Read through the material below and copy each line in which the word "previews" occurs.
━━━━━━━━
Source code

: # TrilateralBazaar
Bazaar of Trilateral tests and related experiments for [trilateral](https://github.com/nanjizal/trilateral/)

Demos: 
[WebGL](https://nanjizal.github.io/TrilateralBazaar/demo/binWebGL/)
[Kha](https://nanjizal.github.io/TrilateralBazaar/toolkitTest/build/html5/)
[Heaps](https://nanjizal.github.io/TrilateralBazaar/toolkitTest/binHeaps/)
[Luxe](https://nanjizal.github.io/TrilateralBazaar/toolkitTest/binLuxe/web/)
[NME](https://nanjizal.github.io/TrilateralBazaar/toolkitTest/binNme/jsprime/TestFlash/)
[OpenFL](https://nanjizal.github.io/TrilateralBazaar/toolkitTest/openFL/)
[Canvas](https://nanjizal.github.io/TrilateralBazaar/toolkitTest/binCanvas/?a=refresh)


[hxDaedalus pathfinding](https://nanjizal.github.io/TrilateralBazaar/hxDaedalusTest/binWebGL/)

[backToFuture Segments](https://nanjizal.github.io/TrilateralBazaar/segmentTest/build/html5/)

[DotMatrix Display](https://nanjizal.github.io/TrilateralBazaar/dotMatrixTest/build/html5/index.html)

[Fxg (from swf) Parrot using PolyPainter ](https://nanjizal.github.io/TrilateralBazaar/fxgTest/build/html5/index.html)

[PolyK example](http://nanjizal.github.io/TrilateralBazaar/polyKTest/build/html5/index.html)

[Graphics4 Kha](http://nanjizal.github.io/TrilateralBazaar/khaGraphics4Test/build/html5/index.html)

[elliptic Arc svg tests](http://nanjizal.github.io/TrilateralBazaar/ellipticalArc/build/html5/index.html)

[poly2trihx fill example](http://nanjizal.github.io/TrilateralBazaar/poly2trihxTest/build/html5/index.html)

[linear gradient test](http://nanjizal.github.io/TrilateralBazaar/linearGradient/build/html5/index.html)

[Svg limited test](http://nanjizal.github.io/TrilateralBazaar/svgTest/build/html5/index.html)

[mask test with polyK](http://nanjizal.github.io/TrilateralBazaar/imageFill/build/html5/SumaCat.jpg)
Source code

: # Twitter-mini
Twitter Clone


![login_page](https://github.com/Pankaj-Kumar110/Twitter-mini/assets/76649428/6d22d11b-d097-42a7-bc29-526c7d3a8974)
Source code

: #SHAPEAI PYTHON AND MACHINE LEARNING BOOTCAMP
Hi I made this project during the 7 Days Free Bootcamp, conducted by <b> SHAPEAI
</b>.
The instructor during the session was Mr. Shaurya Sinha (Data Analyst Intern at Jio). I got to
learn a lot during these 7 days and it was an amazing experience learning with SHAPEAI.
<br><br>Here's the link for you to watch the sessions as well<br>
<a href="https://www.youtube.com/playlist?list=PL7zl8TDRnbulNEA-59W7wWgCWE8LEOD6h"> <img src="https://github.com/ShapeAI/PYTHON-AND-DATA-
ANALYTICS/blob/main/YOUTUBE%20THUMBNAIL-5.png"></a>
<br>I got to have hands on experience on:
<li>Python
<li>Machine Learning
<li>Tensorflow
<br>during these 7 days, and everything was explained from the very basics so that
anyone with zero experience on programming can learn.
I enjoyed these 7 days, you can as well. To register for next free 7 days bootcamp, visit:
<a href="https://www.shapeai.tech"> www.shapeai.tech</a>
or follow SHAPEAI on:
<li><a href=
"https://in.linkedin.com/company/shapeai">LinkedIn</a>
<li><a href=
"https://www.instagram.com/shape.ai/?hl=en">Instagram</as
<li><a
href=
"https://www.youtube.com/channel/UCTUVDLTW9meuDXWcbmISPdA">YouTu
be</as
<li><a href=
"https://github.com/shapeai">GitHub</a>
━━━━━━━━
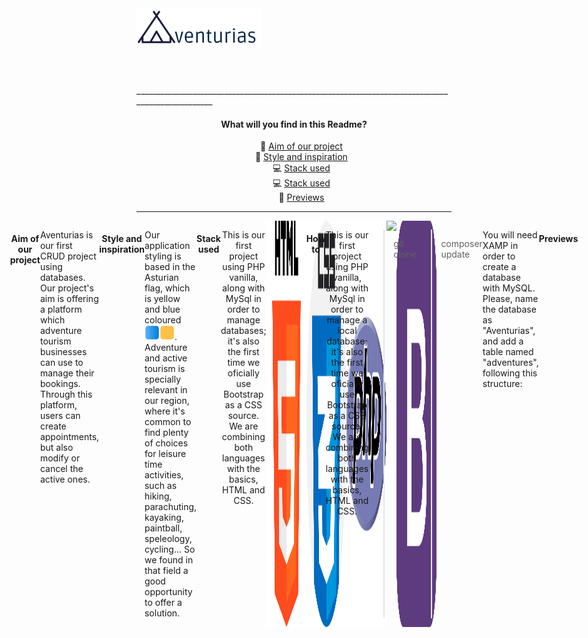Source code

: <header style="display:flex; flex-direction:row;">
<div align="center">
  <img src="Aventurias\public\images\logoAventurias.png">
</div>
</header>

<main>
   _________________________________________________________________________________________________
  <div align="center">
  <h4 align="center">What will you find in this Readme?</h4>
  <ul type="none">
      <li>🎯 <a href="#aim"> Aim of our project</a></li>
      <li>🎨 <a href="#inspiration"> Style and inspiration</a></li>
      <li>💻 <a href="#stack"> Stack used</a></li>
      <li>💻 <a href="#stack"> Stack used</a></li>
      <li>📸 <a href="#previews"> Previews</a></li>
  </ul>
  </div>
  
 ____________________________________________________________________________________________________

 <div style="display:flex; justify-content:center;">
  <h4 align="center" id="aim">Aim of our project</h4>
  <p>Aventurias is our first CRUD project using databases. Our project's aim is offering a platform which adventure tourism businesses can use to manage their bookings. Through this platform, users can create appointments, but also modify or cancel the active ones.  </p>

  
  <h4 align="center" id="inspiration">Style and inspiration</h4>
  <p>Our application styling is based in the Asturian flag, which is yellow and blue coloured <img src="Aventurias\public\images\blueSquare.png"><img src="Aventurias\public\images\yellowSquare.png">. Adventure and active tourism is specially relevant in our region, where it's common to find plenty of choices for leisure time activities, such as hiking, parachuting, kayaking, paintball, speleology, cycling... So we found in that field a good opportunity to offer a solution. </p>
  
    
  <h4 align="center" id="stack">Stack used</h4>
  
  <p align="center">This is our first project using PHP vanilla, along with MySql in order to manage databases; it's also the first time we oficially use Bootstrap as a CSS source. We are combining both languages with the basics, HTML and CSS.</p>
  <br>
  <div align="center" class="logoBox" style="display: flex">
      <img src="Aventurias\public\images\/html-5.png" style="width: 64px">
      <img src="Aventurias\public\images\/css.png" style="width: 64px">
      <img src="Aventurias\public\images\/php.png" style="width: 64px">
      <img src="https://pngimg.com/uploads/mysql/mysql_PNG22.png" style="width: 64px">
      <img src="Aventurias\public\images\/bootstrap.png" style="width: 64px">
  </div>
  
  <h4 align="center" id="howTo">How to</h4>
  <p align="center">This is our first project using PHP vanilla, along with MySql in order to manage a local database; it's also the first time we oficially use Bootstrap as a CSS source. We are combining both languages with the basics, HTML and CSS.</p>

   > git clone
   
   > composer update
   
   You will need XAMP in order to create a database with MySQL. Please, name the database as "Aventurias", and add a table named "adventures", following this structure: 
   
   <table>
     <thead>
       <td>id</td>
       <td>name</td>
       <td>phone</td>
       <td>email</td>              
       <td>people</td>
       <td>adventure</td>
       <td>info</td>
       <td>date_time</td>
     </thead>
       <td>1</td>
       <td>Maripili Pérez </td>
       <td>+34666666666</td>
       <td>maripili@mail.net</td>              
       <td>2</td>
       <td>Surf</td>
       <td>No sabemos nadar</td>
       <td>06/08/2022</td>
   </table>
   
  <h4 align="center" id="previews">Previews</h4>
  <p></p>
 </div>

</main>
━━━━━━━━
Reply
      <li>📸 <a href="#previews"> Previews</a></li>
  <h4 align="center" id="previews">Previews</h4>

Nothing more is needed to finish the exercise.